Hospitals are leveraging AI to improve revenue cycle
The expectation is AI will be widespread in revenue cycles within five years.
Photo: Andrey Popov/Getty Images
Hospitals and health systems are increasingly turning to AI to enhance their revenue cycle management (RCM) processes as healthcare execs shift their perspective on the role of the technology.
A survey of 101 healthcare leaders conducted by Sage Growth Partners on behalf of healthcare software developer Ingenious Med, found that more health systems, hospitals, and physician groups plan to invest in AI for RCM in the next one to three years in the expectation that AI will be widespread in revenue cycles within five years.
A third of those surveyed were CFOs and another 17% were vice president or director of Revenue Cycle. Forty-three percent were with health systems and integrated delivery networks and 25% were with physician groups. Thirteen percent were with an independent acute care hospital.
WHY THIS MATTERS
The survey highlighted AI's potential to address key RCM challenges, such as patient payment estimations, coding, charge capture, cash flow and payer payments and denials management.
Among the findings, 82% of respondents believe AI will positively impact RCM, 67% plan to use AI for denials prevention and 65% for coding, with 51% focusing on charge capture.
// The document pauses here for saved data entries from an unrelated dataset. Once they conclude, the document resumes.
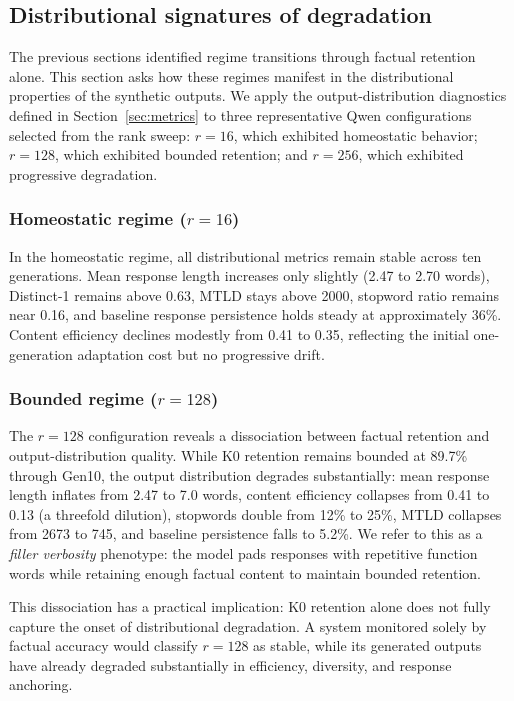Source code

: \documentclass[a4paper,fleqn]{cas-dc}
\begin{document}
\subsection{Distributional signatures of degradation}\label{sec:res_distribution}

The previous sections identified regime transitions through factual retention
alone. This section asks how these regimes manifest in the distributional
properties of the synthetic outputs. We apply the output-distribution diagnostics
defined in Section~\ref{sec:metrics} to three representative Qwen configurations
selected from the rank sweep: $r=16$, which exhibited homeostatic behavior;
$r=128$, which exhibited bounded retention; and $r=256$, which exhibited
progressive degradation.

\subsubsection{Homeostatic regime ($r=16$)}
In the homeostatic regime, all distributional metrics remain stable across ten
generations. Mean response length increases only slightly (2.47 to 2.70 words),
Distinct-1 remains above 0.63, MTLD stays above 2000, stopword ratio remains
near 0.16, and baseline response persistence holds steady at approximately 36\%.
Content efficiency declines modestly from 0.41 to 0.35, reflecting the initial
one-generation adaptation cost but no progressive drift.

\subsubsection{Bounded regime ($r=128$)}
The $r=128$ configuration reveals a dissociation between factual retention and
output-distribution quality. While K0 retention remains bounded at 89.7\% through
Gen10, the output distribution degrades substantially: mean response length
inflates from 2.47 to 7.0 words, content efficiency collapses from 0.41 to 0.13
(a threefold dilution), stopwords double from 12\% to 25\%, MTLD collapses from
2673 to 745, and baseline persistence falls to 5.2\%. We refer to this as a
\textit{filler verbosity} phenotype: the model pads responses with repetitive
function words while retaining enough factual content to maintain bounded
retention.

This dissociation has a practical implication: K0 retention alone does not fully
capture the onset of distributional degradation. A system monitored solely by
factual accuracy would classify $r=128$ as stable, while its generated outputs
have already degraded substantially in efficiency, diversity, and response
anchoring.
\end{document}
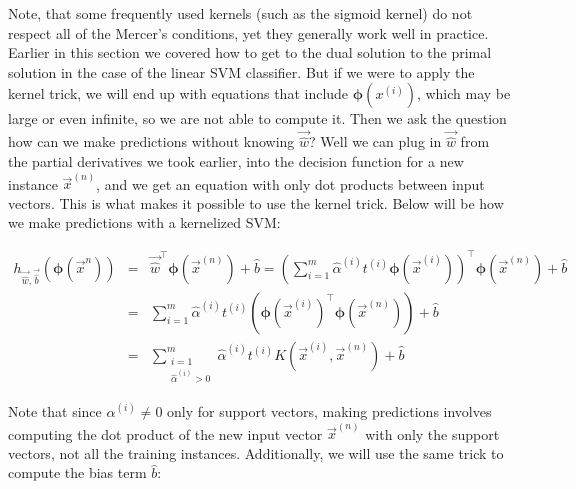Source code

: \noindent
Note, that some frequently used kernels (such as the sigmoid kernel) do not respect all of the Mercer's conditions,
yet they generally work well in practice. \\

\noindent
Earlier in this section we covered how to get to the dual solution to the primal solution in the case of the 
linear SVM classifier. But if we were to apply the kernel trick, we will end up with equations that include
$\boldsymbol{\phi}(x^{(i)})$, which may be large or even infinite, so we are not able to compute it. Then we 
ask the question how can we make predictions without knowing $\vec{\hat{w}}$? Well we can plug in $\vec{\hat{w}}$
from the partial derivatives we took earlier, into the decision function for a new instance $\vec{x}^{(n)}$, and
we get an equation with only dot products between input vectors. This is what makes it possible to use the kernel
trick. Below will be how we make predictions with a kernelized SVM:

\begin{eqnarray}
h_{\vec{\hat{w}}, \vec{\hat{b}}}\left(\boldsymbol{\phi}(\vec{x}^{n})\right) &=& \vec{\hat{w}}^{\intercal}\boldsymbol{\phi}\left(\vec{x}^{(n)}\right) + \hat{b} =\left(\sum_{i=1}^{m} \hat{\alpha}^{(i)}t^{(i)}\boldsymbol{\phi}\left(\vec{x}^{(i)}\right)\right)^{\intercal}\boldsymbol{\phi}\left(\vec{x}^{(n)}\right) + \hat{b} \nonumber \\
                                                                 &=& \sum_{i=1}^{m} \hat{\alpha}^{(i)}t^{(i)} \left(\boldsymbol{\phi}\left(\vec{x}^{(i)}\right)^{\intercal}\boldsymbol{\phi}\left(\vec{x}^{(n)}\right)\right) + \hat{b} \nonumber \\
                                                                 &=& \sum_{\substack{i=1 \\ \hat{\alpha}^{(i)} > 0}}^{m} \hat{\alpha}^{(i)} t^{(i)} K\left(\vec{x}^{(i)}, \vec{x}^{(n)}\right) + \hat{b} \nonumber
\end{eqnarray}

\noindent
Note that since $\alpha^{(i)} \neq 0$ only for support vectors, making predictions involves computing the dot
product of the new input vector $\vec{x}^{(n)}$ with only the support vectors, not all the training instances.
Additionally, we will use the same trick to compute the bias term $\hat{b}$:

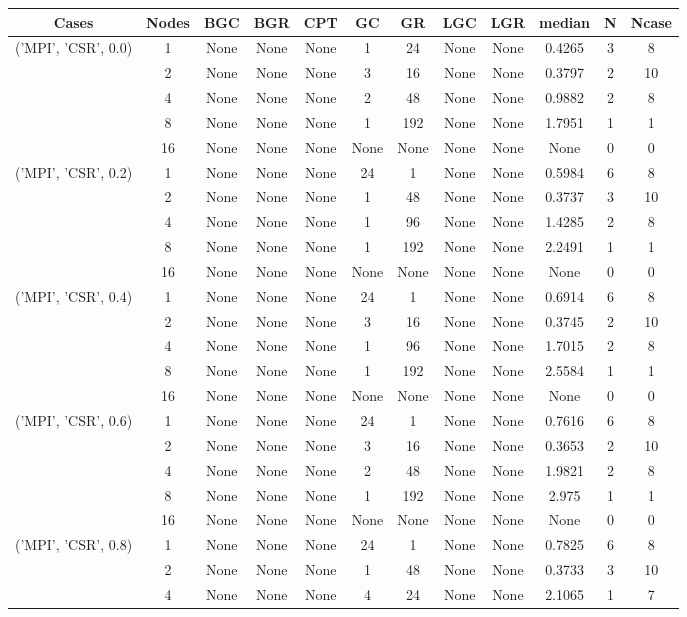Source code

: \begin{tabular}{cccccccccccc}
\hline
Cases & Nodes& BGC& BGR& CPT& GC& GR& LGC& LGR& median & N & Ncase \\
\hline
\multirow{5}{*}{('MPI', 'CSR', 0.0)}& 1& None& None& None& 1& 24& None& None& 0.4265& 3& 8\\
& 2& None& None& None& 3& 16& None& None& 0.3797& 2& 10\\
& 4& None& None& None& 2& 48& None& None& 0.9882& 2& 8\\
& 8& None& None& None& 1& 192& None& None& 1.7951& 1& 1\\
& 16& None& None& None& None& None& None& None& None& 0& 0\\
\hline
\multirow{5}{*}{('MPI', 'CSR', 0.2)}& 1& None& None& None& 24& 1& None& None& 0.5984& 6& 8\\
& 2& None& None& None& 1& 48& None& None& 0.3737& 3& 10\\
& 4& None& None& None& 1& 96& None& None& 1.4285& 2& 8\\
& 8& None& None& None& 1& 192& None& None& 2.2491& 1& 1\\
& 16& None& None& None& None& None& None& None& None& 0& 0\\
\hline
\multirow{5}{*}{('MPI', 'CSR', 0.4)}& 1& None& None& None& 24& 1& None& None& 0.6914& 6& 8\\
& 2& None& None& None& 3& 16& None& None& 0.3745& 2& 10\\
& 4& None& None& None& 1& 96& None& None& 1.7015& 2& 8\\
& 8& None& None& None& 1& 192& None& None& 2.5584& 1& 1\\
& 16& None& None& None& None& None& None& None& None& 0& 0\\
\hline
\multirow{5}{*}{('MPI', 'CSR', 0.6)}& 1& None& None& None& 24& 1& None& None& 0.7616& 6& 8\\
& 2& None& None& None& 3& 16& None& None& 0.3653& 2& 10\\
& 4& None& None& None& 2& 48& None& None& 1.9821& 2& 8\\
& 8& None& None& None& 1& 192& None& None& 2.975& 1& 1\\
& 16& None& None& None& None& None& None& None& None& 0& 0\\
\hline
\multirow{5}{*}{('MPI', 'CSR', 0.8)}& 1& None& None& None& 24& 1& None& None& 0.7825& 6& 8\\
& 2& None& None& None& 1& 48& None& None& 0.3733& 3& 10\\
& 4& None& None& None& 4& 24& None& None& 2.1065& 1& 7\\

\end{tabular}

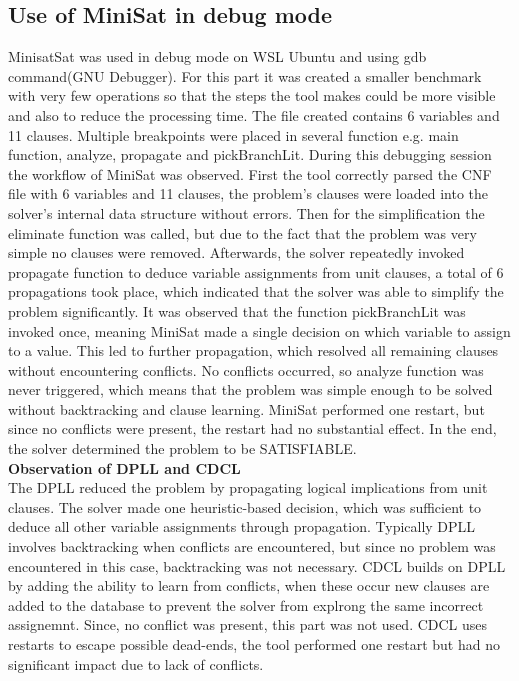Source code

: \documentclass[runningheads]{llncs}
\begin{document}
 \subsection{Use of MiniSat in debug mode}
MinisatSat was used in debug mode on WSL Ubuntu and using gdb command(GNU Debugger). For this part it was created a smaller benchmark with very few operations so that the steps the tool makes could be more visible and also to reduce the processing time. The file created contains 6 variables and 11 clauses.
Multiple breakpoints were placed in several function e.g. main function, analyze, propagate and pickBranchLit. During this debugging session the workflow of MiniSat was observed. First the tool correctly parsed the CNF file with 6 variables and 11 clauses, the problem's clauses were loaded into the solver's internal data structure without errors. Then for the simplification the eliminate function was called, but due to the fact that the problem was very simple no clauses were removed. Afterwards, the solver repeatedly invoked propagate function to deduce variable assignments from unit clauses, a total of 6 propagations took place, which indicated that the solver was able to simplify the problem significantly. It was observed that the function pickBranchLit was invoked once, meaning MiniSat made a single decision on which variable to assign to a value. This led to further propagation, which resolved all remaining clauses without encountering conflicts. No conflicts occurred, so analyze function was never triggered, which means that the problem was simple enough to be solved without backtracking and clause learning. MiniSat performed one restart, but since no conflicts were present, the restart had no substantial effect. In the end, the solver determined the problem to be SATISFIABLE.
\\
\textbf{Observation of DPLL and CDCL}
\\
The DPLL reduced the problem by propagating logical implications from unit clauses. The solver made one heuristic-based decision, which was sufficient to deduce all other variable assignments through propagation. Typically DPLL involves backtracking when conflicts are encountered, but since no problem was encountered in this case, backtracking was not necessary. CDCL builds on DPLL by adding the ability to learn from conflicts, when these occur new clauses are added to the database to prevent the solver from explrong the same incorrect assignemnt. Since, no conflict was present, this part was not used. CDCL uses restarts to escape possible dead-ends, the tool performed one restart but had no significant impact due to lack of conflicts. 
\end{document}
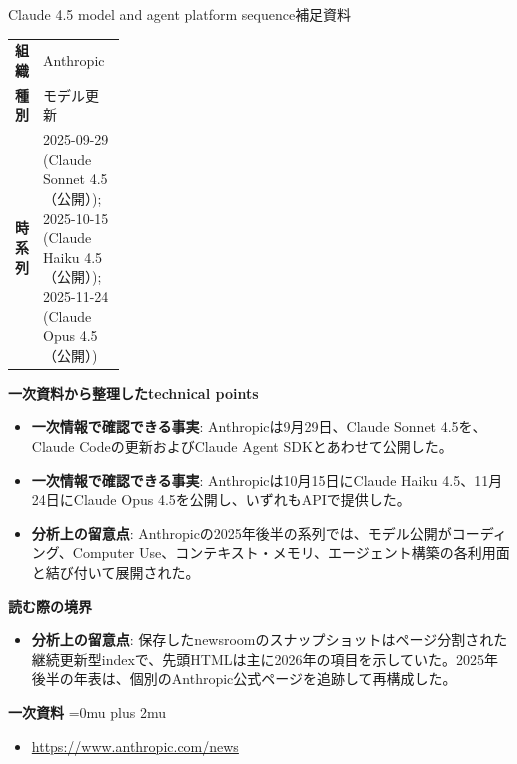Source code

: \begin{technicalnote}{Claude 4.5 model and agent platform sequence}{補足資料}
\begingroup
\begin{tabularx}{\linewidth}{@{}>{\bfseries}p{0.22\linewidth}X@{}}
組織 & Anthropic \\
種別 & モデル更新 \\
時系列 & 2025-09-29 (Claude Sonnet 4.5（公開）); 2025-10-15 (Claude Haiku 4.5（公開）); 2025-11-24 (Claude Opus 4.5（公開）) \\
\end{tabularx}
\smallskip
{\bfseries 一次資料から整理したtechnical points}
\begin{itemize}[leftmargin=1.5em,itemsep=0.35em]
\item \textbf{一次情報で確認できる事実}: Anthropicは9月29日、Claude Sonnet 4.5を、Claude Codeの更新およびClaude Agent SDKとあわせて公開した。
\item \textbf{一次情報で確認できる事実}: Anthropicは10月15日にClaude Haiku 4.5、11月24日にClaude Opus 4.5を公開し、いずれもAPIで提供した。
\item \textbf{分析上の留意点}: Anthropicの2025年後半の系列では、モデル公開がコーディング、Computer Use、コンテキスト・メモリ、エージェント構築の各利用面と結び付いて展開された。
\end{itemize}
\begin{minipage}{\linewidth}
{\bfseries 読む際の境界}
\begin{itemize}[leftmargin=1.5em,itemsep=0.35em]
\item \textbf{分析上の留意点}: 保存したnewsroomのスナップショットはページ分割された継続更新型indexで、先頭HTMLは主に2026年の項目を示していた。2025年後半の年表は、個別のAnthropic公式ページを追跡して再構成した。
\end{itemize}
\begin{samepage}
{\bfseries 一次資料}
\begingroup\sloppy
\Urlmuskip=0mu plus 2mu\relax
\begin{itemize}[leftmargin=1.5em,itemsep=0.25em]
\item {\scriptsize\url{https://www.anthropic.com/news}}
\end{itemize}
\endgroup
\end{samepage}
\end{minipage}
\endgroup
\end{technicalnote}
\medskip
Dan D'Orazio, CEO of Sage explained the RCM process is filled with high-volume, repetitive tasks, such as eligibility checks, on the front end, claim status checks, in the middle of the cycle, and payment posting on the back end.
"This is the first place we are seeing organizations invest in AI, to automate those tasks and activities allowing RCM teams to invest their time into higher order tasks and activities," he said.
He added there is also traction in coding – not just in automating the claims-editing process to ensure accurate coding, but in the form of autonomous coding, which streamlines that effort significantly.
D'Orazio said the third area seeing traction is predictive analytics for both prior authorization and denials management – offering organizations the ability to prevent denials rather than work them after the fact.
He recommended organizations recognize AI is a tool, not a complete strategy, one which must be integrated as part of the broader system, rather than seen as the solution itself.
"AI is often misunderstood as a cure-all, but it's just one piece of the puzzle," D'Orazio said.
When implementing AI solutions, organizations need to focus on key considerations, prioritizing return on investment by asking vendors to provide proof points in their solutions.
This includes determining how AI can replace or augment existing staff, speed up processes like payment collection and reduce errors and rework.
"Many vendors market AI indiscriminately, and much of what they label as AI falls short," D'Orazio said. "It's essential to ensure that AI addresses specific problems rather than being adopted just for the sake of using it."
He added organizations should avoid getting distracted by shiny new technologies: New solutions should not dictate implementation priorities.
Instead, organizations must focus on improving operations with technology that aligns with their goals.
Because RCM is core to hospital, health system and practice operations, the focus should be on streamlining essential workflows.
"Identify your challenges first, and then find the right technology to solve them," D'Orazio said.
THE LARGER TREND
Three-quarters of U.S. healthcare providers and payers increased their IT spending this past year, with artificial intelligence, cybersecurity and IT infrastructure among the chief areas of investment, according to a study by Bain & Company and KLAS Research.
Adoption of AI is gaining traction, with 15% of providers and 25% of payers reporting an established AI strategy in 2024, the report said.